• [INSTRUCTIONS FOR THE TASK]: Hunt for the word "server" across the entries below, copying each line that holds it.

Document images with source code:
========================

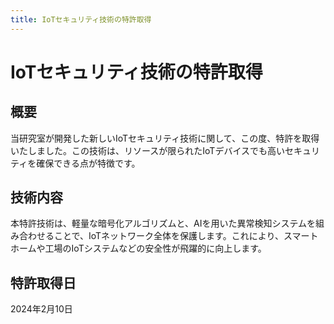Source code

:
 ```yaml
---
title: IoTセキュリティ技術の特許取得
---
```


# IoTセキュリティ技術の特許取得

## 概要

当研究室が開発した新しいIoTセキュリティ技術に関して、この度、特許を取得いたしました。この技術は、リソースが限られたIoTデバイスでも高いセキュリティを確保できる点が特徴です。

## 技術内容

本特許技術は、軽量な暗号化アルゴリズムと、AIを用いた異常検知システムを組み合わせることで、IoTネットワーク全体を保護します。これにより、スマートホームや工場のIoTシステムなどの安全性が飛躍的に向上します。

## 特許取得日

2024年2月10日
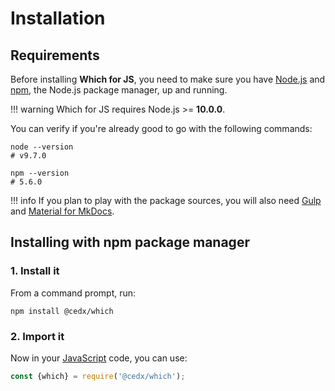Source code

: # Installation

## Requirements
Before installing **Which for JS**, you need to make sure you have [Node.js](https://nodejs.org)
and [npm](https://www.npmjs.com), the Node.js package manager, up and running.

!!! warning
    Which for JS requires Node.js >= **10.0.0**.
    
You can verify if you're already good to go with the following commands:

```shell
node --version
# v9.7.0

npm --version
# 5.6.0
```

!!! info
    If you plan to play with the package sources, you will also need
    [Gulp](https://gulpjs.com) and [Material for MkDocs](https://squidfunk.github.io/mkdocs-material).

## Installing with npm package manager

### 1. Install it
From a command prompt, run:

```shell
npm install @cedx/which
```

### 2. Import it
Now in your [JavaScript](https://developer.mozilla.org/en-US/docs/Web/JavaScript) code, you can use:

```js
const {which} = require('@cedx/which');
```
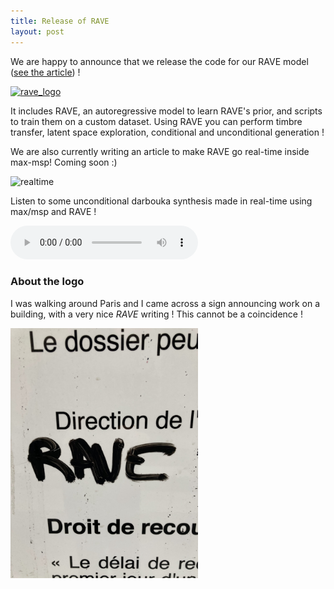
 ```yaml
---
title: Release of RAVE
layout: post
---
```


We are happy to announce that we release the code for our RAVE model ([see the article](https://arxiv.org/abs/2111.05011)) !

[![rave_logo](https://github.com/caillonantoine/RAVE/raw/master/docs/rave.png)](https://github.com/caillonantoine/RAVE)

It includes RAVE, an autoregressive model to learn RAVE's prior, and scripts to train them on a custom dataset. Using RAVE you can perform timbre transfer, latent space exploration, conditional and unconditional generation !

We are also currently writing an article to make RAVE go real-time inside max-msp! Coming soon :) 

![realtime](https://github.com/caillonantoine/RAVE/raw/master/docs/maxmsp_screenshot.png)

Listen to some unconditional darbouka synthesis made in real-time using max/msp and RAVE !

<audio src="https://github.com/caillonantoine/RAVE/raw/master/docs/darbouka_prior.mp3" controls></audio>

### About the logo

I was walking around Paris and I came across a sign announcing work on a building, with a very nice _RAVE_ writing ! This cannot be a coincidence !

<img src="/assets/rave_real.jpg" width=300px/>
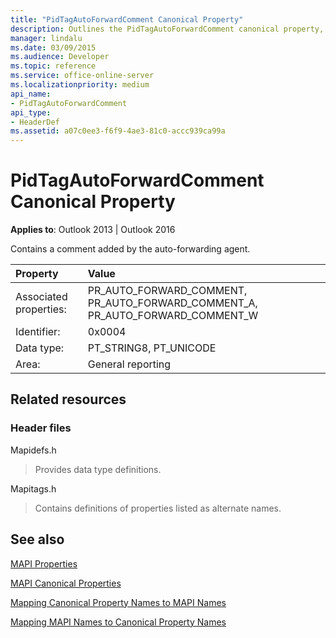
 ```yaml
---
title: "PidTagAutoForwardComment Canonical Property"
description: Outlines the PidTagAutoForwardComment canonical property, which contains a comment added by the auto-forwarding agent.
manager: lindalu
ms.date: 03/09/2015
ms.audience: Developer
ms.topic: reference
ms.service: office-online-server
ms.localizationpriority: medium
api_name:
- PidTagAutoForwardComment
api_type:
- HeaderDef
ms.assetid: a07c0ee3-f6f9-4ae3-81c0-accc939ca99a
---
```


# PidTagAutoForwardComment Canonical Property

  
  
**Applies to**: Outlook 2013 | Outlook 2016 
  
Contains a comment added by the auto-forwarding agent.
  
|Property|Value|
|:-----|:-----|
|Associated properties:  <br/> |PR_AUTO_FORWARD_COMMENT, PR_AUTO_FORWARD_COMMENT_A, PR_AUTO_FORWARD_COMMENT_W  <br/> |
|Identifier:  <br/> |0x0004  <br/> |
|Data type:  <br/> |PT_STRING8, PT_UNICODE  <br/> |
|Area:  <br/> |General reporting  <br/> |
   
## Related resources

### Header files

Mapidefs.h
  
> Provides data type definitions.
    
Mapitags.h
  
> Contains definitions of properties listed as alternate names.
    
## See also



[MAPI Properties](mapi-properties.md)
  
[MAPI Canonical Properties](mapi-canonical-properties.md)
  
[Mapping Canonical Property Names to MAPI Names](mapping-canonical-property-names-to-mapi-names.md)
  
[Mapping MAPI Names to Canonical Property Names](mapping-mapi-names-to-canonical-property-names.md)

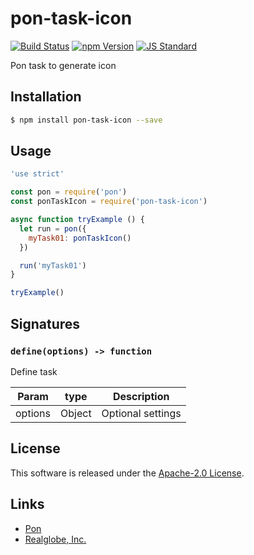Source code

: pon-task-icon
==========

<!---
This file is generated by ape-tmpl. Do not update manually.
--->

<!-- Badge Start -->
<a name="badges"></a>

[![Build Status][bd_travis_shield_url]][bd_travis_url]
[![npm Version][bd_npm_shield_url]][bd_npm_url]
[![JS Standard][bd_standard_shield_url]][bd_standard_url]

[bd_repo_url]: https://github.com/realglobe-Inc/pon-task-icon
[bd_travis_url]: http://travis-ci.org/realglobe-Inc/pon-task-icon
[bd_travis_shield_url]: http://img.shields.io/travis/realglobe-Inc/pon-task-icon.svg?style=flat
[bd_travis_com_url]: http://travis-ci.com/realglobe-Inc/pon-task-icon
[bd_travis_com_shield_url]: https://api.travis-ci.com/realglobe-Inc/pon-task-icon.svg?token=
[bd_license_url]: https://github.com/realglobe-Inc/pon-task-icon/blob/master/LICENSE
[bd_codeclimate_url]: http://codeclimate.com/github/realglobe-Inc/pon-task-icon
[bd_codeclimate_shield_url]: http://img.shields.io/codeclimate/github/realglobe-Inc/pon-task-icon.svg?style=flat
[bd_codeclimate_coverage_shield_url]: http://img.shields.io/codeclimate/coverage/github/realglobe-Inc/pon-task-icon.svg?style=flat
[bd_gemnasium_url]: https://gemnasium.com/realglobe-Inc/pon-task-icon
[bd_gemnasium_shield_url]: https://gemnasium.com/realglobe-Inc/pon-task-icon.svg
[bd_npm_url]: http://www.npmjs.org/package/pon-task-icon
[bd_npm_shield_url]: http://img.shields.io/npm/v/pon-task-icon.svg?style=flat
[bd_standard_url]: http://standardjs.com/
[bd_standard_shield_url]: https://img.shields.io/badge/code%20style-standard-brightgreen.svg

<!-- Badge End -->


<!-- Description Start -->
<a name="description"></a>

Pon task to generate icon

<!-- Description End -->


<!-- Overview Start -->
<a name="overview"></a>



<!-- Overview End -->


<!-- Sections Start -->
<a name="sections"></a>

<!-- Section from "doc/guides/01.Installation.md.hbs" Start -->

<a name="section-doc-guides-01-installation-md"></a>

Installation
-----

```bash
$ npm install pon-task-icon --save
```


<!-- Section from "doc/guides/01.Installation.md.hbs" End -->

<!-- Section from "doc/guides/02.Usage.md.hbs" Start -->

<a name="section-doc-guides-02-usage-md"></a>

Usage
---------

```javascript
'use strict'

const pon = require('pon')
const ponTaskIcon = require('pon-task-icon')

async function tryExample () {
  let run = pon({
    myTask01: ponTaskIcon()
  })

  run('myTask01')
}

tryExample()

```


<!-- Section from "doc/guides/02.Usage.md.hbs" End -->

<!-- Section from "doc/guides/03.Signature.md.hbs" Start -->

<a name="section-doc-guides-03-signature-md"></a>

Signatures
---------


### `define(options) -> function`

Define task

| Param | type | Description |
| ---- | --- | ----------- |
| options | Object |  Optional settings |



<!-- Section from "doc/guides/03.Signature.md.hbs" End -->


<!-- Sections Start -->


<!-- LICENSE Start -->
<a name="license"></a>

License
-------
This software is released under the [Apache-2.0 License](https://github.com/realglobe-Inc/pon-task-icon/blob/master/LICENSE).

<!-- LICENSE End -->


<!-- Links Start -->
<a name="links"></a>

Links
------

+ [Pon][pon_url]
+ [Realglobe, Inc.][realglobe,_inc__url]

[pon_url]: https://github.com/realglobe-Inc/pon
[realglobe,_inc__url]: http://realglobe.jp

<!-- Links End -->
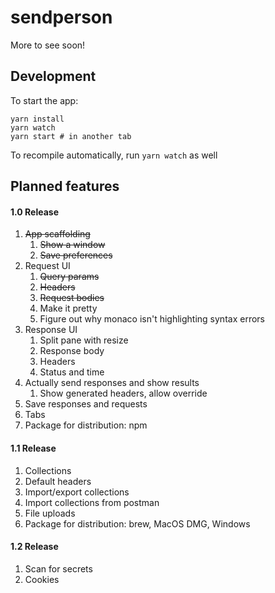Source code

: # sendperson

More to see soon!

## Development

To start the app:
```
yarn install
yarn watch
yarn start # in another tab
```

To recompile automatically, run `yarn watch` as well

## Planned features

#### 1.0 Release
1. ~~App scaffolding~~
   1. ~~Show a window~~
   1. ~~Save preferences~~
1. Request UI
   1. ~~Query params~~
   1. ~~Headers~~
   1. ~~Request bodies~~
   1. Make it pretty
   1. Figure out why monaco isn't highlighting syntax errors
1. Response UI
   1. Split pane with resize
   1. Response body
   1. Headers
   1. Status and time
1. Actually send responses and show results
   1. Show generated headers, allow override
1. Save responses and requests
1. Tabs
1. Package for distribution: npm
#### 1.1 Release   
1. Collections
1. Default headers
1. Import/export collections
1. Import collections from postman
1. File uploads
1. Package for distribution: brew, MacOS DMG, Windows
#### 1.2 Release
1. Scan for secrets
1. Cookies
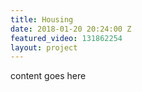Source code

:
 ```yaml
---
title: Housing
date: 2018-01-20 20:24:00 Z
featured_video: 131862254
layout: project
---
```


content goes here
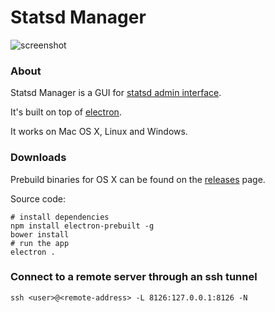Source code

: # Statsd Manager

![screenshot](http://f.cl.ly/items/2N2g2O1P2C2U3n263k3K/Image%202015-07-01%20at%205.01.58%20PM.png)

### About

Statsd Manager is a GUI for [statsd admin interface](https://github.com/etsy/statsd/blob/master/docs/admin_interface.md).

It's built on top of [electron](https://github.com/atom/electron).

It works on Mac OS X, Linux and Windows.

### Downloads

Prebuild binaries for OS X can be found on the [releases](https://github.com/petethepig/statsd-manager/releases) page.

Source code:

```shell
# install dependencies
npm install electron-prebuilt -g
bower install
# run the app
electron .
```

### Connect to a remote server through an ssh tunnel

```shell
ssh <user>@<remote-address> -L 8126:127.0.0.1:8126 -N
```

========================

• [TASK OUTPUT]:
ms.service: office-online-server
### Connect to a remote server through an ssh tunnel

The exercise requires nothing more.